- WHAT TO DO: Copy each line below in which the string "Making" occurs.

- THE INPUT:
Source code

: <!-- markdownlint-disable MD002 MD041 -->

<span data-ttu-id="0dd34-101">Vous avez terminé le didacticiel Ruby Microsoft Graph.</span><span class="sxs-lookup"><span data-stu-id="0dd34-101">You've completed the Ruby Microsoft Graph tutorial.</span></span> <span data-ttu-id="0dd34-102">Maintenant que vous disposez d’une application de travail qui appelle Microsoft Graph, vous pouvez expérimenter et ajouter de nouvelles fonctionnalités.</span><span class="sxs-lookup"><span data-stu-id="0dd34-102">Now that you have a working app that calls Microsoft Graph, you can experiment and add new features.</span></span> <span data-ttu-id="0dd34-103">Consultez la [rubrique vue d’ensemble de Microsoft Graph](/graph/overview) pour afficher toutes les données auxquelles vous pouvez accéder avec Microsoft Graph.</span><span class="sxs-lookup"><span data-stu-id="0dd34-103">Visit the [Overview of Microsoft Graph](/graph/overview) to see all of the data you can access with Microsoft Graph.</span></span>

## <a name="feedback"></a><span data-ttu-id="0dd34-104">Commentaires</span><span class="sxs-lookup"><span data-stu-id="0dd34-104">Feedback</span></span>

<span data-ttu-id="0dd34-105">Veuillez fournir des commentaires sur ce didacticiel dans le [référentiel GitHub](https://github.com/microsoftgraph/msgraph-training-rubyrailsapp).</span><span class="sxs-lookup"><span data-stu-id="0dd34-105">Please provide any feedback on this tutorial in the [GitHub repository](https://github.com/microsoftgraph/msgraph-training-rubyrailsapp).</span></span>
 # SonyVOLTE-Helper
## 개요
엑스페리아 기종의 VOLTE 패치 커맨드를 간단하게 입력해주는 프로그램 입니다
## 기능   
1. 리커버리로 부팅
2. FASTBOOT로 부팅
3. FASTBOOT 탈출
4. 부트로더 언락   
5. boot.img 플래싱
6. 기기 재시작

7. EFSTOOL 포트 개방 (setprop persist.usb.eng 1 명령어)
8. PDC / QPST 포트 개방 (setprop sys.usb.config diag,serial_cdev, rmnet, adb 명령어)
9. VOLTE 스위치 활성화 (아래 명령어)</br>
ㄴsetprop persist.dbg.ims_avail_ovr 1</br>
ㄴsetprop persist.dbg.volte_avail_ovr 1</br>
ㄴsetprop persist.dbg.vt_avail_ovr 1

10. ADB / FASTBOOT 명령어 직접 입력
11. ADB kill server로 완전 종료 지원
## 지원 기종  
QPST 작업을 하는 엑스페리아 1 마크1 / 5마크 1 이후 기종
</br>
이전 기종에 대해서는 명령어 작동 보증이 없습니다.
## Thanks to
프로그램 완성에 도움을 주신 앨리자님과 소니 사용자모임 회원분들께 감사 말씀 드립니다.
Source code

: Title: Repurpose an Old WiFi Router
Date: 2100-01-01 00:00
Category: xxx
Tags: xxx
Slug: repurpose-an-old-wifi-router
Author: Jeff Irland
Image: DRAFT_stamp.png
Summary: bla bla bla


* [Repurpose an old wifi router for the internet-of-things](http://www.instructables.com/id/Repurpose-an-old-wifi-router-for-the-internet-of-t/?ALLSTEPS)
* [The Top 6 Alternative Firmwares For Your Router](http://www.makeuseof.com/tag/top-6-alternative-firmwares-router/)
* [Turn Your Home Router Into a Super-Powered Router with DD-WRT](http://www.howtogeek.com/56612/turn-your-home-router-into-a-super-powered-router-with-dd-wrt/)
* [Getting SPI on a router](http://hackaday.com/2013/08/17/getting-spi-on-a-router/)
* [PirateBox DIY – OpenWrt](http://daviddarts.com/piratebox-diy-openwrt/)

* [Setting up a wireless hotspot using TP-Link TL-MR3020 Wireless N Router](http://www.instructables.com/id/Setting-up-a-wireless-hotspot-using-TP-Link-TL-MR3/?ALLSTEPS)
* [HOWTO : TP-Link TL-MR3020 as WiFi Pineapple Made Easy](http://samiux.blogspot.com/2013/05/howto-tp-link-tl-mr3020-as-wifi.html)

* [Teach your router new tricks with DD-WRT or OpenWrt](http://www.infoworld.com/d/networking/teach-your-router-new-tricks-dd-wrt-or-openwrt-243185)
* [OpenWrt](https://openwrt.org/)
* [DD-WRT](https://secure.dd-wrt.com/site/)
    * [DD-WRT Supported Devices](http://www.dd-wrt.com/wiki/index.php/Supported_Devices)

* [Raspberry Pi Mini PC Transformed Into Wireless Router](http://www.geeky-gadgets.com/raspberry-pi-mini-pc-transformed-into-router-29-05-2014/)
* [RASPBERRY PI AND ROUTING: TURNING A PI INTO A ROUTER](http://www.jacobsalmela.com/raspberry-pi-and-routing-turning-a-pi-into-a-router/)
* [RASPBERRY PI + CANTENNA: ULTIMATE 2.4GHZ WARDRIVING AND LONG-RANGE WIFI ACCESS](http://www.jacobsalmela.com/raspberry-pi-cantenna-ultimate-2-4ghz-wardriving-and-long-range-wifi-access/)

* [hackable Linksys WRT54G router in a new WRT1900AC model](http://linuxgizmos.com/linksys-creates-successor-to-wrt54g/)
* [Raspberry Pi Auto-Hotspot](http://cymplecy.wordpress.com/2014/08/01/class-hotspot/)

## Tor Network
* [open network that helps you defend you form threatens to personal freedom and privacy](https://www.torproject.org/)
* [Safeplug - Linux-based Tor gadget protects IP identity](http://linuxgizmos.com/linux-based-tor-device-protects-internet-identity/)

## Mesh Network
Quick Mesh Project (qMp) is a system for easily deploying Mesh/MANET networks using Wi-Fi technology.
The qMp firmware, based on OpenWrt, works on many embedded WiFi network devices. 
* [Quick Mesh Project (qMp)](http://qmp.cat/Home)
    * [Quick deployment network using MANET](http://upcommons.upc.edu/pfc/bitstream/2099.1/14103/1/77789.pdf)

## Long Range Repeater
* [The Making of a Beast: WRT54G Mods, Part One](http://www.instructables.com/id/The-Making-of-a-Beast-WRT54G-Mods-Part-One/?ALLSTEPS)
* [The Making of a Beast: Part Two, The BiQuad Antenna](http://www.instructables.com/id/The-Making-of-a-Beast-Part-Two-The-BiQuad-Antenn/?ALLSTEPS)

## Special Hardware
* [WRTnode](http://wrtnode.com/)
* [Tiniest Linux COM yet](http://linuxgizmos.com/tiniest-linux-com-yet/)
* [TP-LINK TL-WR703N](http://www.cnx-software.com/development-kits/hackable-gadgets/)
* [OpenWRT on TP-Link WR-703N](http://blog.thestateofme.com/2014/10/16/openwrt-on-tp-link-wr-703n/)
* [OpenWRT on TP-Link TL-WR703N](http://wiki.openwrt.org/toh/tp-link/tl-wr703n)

- ANSWER BELOW:
* [The Making of a Beast: WRT54G Mods, Part One](http://www.instructables.com/id/The-Making-of-a-Beast-WRT54G-Mods-Part-One/?ALLSTEPS)
* [The Making of a Beast: Part Two, The BiQuad Antenna](http://www.instructables.com/id/The-Making-of-a-Beast-Part-Two-The-BiQuad-Antenn/?ALLSTEPS)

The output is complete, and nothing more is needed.